The Beatles, however, were everywhere! The previous month, I must have heard every cut of Magical Mystery Tour emerging from various open windows during a short trip along the west coast of Mexico. Mexican radio flat-out loved "Los Beeyatlays."

This one particular day, while drying a sink-washed shirt on the railing of the small balcony off my equally-small room at the Hotel Sylva in beautiful downtown Culiacan, Sinaloa, I must have heard "Hello, Goodbye" from a dozen passing cars, the pool hall across the street, the "panderia" next door, and a crackling transistor radio on a cleaning cart out in the hallway.

Every hearing thereafter has immediately taken me back to my long-ago stopover at the Sylva and the smell of diesel-generated bus exhaust from the street below and the shirt I would press with a borrowed iron and wear to a business appointment the following day across the bridge in Tierra Blanca. Music has a way of doing that!
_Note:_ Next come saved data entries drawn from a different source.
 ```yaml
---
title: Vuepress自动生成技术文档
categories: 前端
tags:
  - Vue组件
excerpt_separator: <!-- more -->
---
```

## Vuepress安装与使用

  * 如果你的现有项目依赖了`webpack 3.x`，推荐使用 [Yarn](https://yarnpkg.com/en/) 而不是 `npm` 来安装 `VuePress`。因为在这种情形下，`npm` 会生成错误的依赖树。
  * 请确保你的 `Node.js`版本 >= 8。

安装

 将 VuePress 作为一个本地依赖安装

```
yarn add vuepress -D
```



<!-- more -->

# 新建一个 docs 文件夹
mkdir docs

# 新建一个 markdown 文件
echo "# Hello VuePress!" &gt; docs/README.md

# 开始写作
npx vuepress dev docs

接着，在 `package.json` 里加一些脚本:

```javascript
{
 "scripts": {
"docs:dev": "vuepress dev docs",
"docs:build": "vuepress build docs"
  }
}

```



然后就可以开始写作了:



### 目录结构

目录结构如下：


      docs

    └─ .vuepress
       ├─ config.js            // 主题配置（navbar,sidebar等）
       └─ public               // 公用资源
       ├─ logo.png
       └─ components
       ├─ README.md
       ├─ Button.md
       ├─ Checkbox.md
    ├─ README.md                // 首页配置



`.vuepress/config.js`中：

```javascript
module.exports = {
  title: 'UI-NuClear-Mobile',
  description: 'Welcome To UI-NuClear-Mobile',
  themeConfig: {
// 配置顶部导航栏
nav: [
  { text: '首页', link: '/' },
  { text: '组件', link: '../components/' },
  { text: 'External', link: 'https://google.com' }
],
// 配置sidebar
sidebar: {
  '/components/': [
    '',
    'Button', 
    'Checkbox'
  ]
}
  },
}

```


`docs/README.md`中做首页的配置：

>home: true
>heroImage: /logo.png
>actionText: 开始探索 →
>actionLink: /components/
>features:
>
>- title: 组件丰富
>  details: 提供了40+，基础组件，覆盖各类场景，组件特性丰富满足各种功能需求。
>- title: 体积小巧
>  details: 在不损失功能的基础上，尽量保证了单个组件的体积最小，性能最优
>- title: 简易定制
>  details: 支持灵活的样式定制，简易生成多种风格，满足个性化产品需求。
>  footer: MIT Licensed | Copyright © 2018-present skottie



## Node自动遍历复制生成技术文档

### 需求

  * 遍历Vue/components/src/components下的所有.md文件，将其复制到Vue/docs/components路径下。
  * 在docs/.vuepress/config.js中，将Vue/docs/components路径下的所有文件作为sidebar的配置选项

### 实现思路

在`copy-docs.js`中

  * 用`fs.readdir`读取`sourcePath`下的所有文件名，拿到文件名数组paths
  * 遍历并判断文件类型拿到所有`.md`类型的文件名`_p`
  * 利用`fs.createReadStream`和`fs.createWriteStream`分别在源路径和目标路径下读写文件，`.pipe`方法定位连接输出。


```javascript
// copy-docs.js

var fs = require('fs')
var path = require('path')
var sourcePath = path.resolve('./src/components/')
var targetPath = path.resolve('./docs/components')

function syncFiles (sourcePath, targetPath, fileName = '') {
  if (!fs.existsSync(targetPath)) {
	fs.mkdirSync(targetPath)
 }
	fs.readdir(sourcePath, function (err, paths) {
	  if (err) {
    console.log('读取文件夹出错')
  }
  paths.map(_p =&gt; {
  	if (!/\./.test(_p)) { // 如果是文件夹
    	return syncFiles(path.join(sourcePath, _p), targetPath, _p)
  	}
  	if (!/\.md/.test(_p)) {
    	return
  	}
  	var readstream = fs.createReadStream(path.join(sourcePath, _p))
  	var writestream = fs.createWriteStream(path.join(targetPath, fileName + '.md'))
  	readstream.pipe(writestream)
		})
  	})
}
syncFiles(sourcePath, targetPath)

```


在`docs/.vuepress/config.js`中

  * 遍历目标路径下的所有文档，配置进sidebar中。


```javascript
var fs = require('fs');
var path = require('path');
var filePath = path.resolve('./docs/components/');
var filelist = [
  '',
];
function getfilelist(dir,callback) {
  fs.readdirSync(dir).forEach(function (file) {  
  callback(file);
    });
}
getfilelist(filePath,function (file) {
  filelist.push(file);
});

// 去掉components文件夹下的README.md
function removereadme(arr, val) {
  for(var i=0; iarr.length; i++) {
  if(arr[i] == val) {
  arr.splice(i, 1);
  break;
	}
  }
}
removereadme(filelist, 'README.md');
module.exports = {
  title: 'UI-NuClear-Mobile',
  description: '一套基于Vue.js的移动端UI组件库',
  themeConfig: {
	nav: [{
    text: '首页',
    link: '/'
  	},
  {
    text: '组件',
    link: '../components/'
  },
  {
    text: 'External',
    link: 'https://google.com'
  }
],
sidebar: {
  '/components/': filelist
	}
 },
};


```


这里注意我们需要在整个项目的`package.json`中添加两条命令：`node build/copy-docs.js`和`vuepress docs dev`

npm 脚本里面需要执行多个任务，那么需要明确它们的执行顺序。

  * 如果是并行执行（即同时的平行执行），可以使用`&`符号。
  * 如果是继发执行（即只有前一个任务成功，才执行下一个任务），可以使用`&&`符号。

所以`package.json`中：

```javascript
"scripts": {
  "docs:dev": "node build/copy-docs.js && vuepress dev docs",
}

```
By the time I actually moved to Park City, the Beatles final studio albums, "The Beatles" (The White Album), "Yellow Submarine," "Abbey Road," and "Let It Be" would have already assumed their appointed spots on the ski town’s collective miner’s shack floor space.

If pressed, I would have to say that "In My Life" remains my favorite Beatles song, but "Hey Jude" and "A Day in the Life" are right up there. Not to mention "Norwegian Wood," and "Eleanor Rigby," and "Let It Be" and "Something" and, once I got schooled on its back-story, "Julia." Whoda thunkit? I’m a Beatlemaniac!

Jay Meehan is a culture junkie and has been an observer, participant, and chronicler of the Park City and Wasatch County social scenes for more than 40 years.